On November 21, 2007, the United Nations General Assembly in New York declared 2008 to be the International Year of Sanitation (IYS). The launch was an important event for sanitation advocacy.

Photo of children in an Ahmedabad, India slum.
  Children in an Ahmedabad, India slum. Poor sanitation is a major cause for lost school days because of illness. Girls in particular miss out on educational opportunities because of the lack of clean and safe latrines in schools. Source: John Borrazzo/USAID

Imagine life without a toilet. No toilets in your home or at work, no public toilets, no toilets anywhere. This is the daily reality for 2.6 billion people – 40 percent of the world's population.

Lack of access to sanitation is especially difficult for children who pay the price in lost lives, missed schooling, in disease, and malnutrition. Inadequate sanitation, poor hygiene, and unsafe water claim the lives of an estimated 1.6 million children under the age of 5 every year.

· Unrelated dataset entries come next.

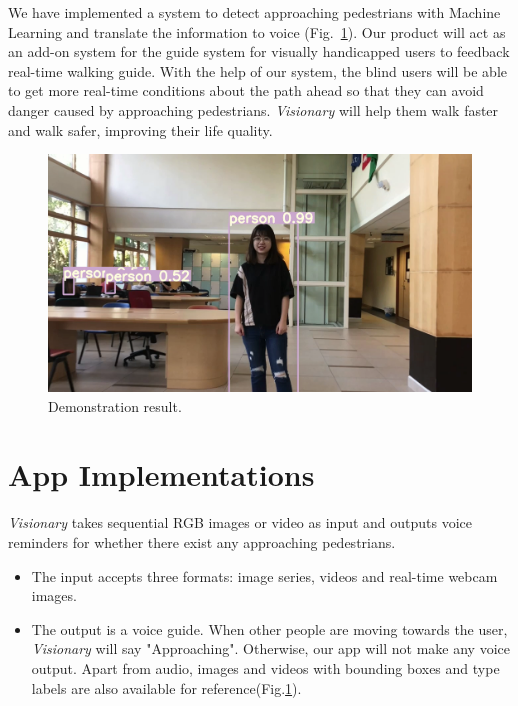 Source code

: \documentclass[letterpaper]{article} %
\begin{document}
\noindent We have implemented a system to detect approaching pedestrians with Machine Learning and translate the information to voice (Fig.~\ref{fig:demo}). Our product will act as an add-on system for the guide system for visually handicapped users to feedback real-time walking guide. With the help of our system, the blind users will be able to get more real-time conditions about the path ahead so that they can avoid danger caused by approaching pedestrians. \textit{Visionary} will help them walk faster and walk safer, improving their life quality.
\begin{figure}[ht]
\hspace{0mm}
\centering
\includegraphics[width=0.85\linewidth,height = 0.5\linewidth]{Figure/demo1.png}
\caption{\footnotesize{Demonstration result.}}
\label{fig:demo}
\vspace{0mm}
\end{figure}


\section{App Implementations}
\textit{Visionary} takes sequential RGB images or video as input and outputs voice reminders for whether there exist any approaching pedestrians.
\begin{itemize}
\item The input accepts three formats: image series, videos and real-time webcam images.
\item The output is a voice guide. When other people are moving towards the user, \textit{Visionary} will say "Approaching". Otherwise, our app will not make any voice output. Apart from audio, images and videos with bounding boxes and type labels are also available for reference(Fig.\ref{fig:demo}). 
\end{itemize}
\end{document}
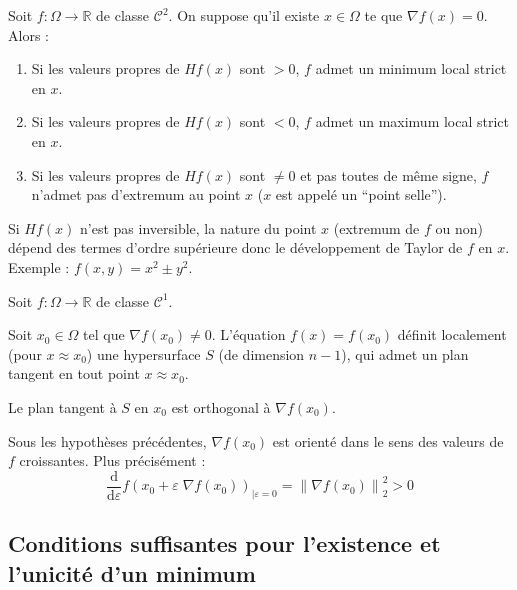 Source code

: \documentclass[a4paper,11pt]{article}
\newcommand{\R}{\mathbb{R}}
\newcommand{\norm}[1]{\left\lVert#1\right\rVert}
\newcommand{\der}[2]{\displaystyle\frac{\text{d}#1}{\text{d} #2}}
\theoremstyle{plain} %
\begin{document}
\begin{lemme}
    Soit $f : \Omega \longrightarrow \R$ de classe $\mathcal{C}^2$. On suppose qu'il existe
    $x \in \Omega$ te que $\nabla f(x) = 0$. Alors :
    \begin{enumerate}[label=-]
        \item Si les valeurs propres de $Hf(x)$ sont $> 0$, $f$ admet un minimum local strict
            en $x$.

        \item Si les valeurs propres de $Hf(x)$ sont $< 0$, $f$ admet un maximum local
            strict en $x$.

        \item Si les valeurs propres de $Hf(x)$ sont $\ne 0$ et pas toutes de même signe,
            $f$ n'admet pas d'extremum au point $x$ ($x$ est appelé un ``point selle'').
    \end{enumerate}
\end{lemme}

\begin{remark}
    Si $Hf(x)$ n'est pas inversible, la nature du point $x$ (extremum de $f$ ou non) dépend
    des termes d'ordre supérieure donc le développement de Taylor de $f$ en $x$. Exemple :
    $f(x,y) = x^2 \pm y^2$.
\end{remark}

\begin{lemme}
    Soit $f : \Omega \longrightarrow \R$ de classe $\mathcal{C}^1$.

    Soit $x_0 \in \Omega$ tel que $\nabla f(x_0) \ne 0$. L'équation $f(x) = f(x_0)$
    définit localement (pour $x \approx x_0$) une hypersurface $S$ (de dimension $n-1$),
    qui admet un plan tangent en tout point $x \approx x_0$.

    Le plan tangent à $S$ en $x_0$ est orthogonal à $\nabla f(x_0)$.
\end{lemme}

\begin{lemme}
    Sous les hypothèses précédentes, $\nabla f(x_0)$ est orienté dans le sens
    des valeurs de $f$ croissantes. Plus précisément :
    \[
        \der{}{\varepsilon} f(x_0 + \varepsilon \; \nabla f(x_0))_{|\varepsilon=0}
        = \norm{\nabla f(x_0)}^2_2 > 0
    \]
\end{lemme}

\subsection{Conditions suffisantes pour l'existence et l'unicité d'un minimum}
\end{document}
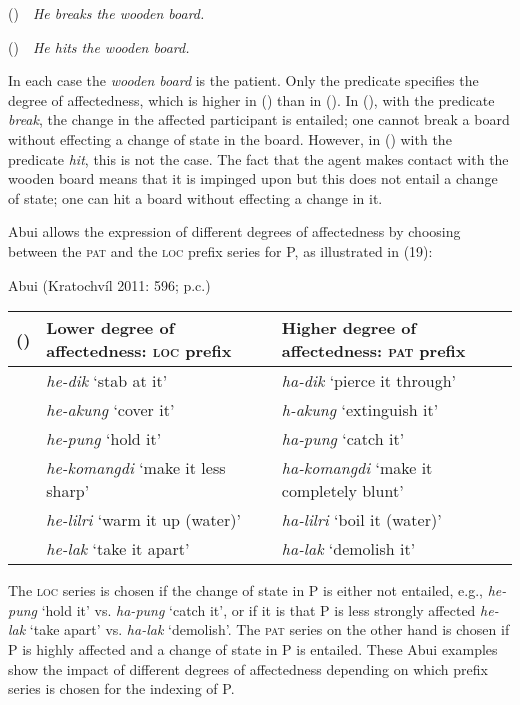 \label{bkm:Ref357868137}()\ \ \textit{He breaks the wooden board.}

\label{bkm:Ref357868148}()\ \ \textit{He hits the wooden board.}

In each case the \textit{wooden board }is the patient. Only the predicate specifies the degree of affectedness, which is higher in () than in (). In (), with the predicate \textit{break}, the change in the affected participant is entailed; one cannot break a board without effecting a change of state in the board. However, in () with the predicate \textit{hit},\textit{ }this is not the case. The fact that the agent makes contact with the wooden board means that it is impinged upon but this does not entail a change of state; one can hit a board without effecting a change in it.

Abui allows the expression of different degrees of affectedness by choosing between the \textsc{pat} and the \textsc{loc} prefix series for P, as illustrated in (19):

Abui (Kratochv\'il 2011: 596; p.c.)

\begin{flushleft}
\tablehead{}
\begin{supertabular}{|m{0.53165984in}|m{2.73236in}|m{2.91776in}|}
\hline
() &
Lower degree of affectedness: \textsc{loc} prefix &
Higher degree of affectedness: \textsc{pat} prefix\\\hline
 &
\textit{he-dik} {\textquoteleft}stab at it{\textquoteright} &
\textit{ha-dik} {\textquoteleft}pierce it through{\textquoteright}\\\hline
 &
\textit{he-akung} {\textquoteleft}cover it{\textquoteright} &
\textit{h-akung} {\textquoteleft}extinguish it{\textquoteright}\\\hline
 &
\textit{he-pung} {\textquoteleft}hold it{\textquoteright} &
\textit{ha-pung} {\textquoteleft}catch it{\textquoteright}\\\hline
 &
\textit{he-komangdi} {\textquoteleft}make it less sharp{\textquoteright} &
\textit{ha-komangdi }{\textquoteleft}make it completely blunt{\textquoteright}\\\hline
 &
\textit{he-lilri }{\textquoteleft}warm it up (water){\textquoteright} &
\textit{ha-lilri }{\textquoteleft}boil it (water){\textquoteright}\\\hline
 &
\textit{he-lak }{\textquoteleft}take it apart{\textquoteright} &
\textit{ha-lak }{\textquoteleft}demolish it{\textquoteright}\\\hline
\end{supertabular}
\end{flushleft}
The \textsc{loc} series is chosen if the change of state in P is either not entailed, e.g., \textit{he-pung} {\textquoteleft}hold it{\textquoteright} vs. \textit{ha-pung} {\textquoteleft}catch it{\textquoteright}, or if it is that P is less strongly affected \textit{he-lak }{\textquoteleft}take apart{\textquoteright} vs. \textit{ha-lak }{\textquoteleft}demolish{\textquoteright}. The \textsc{pat} series on the other hand is chosen if P is highly affected and a change of state in P is entailed. These Abui examples show the impact of different degrees of affectedness depending on which prefix series is chosen for the indexing of P.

Sanitation – think about it next time you flush.

For more information on sanitation, including ways in which you can help, please go to http://ehproject.org and http://esa.un.org/iys/.

Key Facts

  • 2.6 billion people do not have somewhere safe, private, and hygienic to go to the toilet.

  • Safe disposal of feces leads to a one-third reduction in childhood diarrhea.

  • The world is falling behind meeting the Millennium Development Goal target of reducing by half the proportion of people without access to basic sanitation by 2015. If current trends continue, there will still be 2.4 billion people without basic sanitation in 2015.

  • The number of urban dwellers without access to improved sanitation will increase by almost 50 percent from the baseline year (1990) to 2015 to around 700 million people, while the number of unserved rural dwellers will decrease by about 25 percent to around 1.7 billion people.

  • Poor sanitation is a major cause for lost work and school days because of illness. Girls in particular miss out on educational opportunities because of the lack of clean and safe latrines in schools.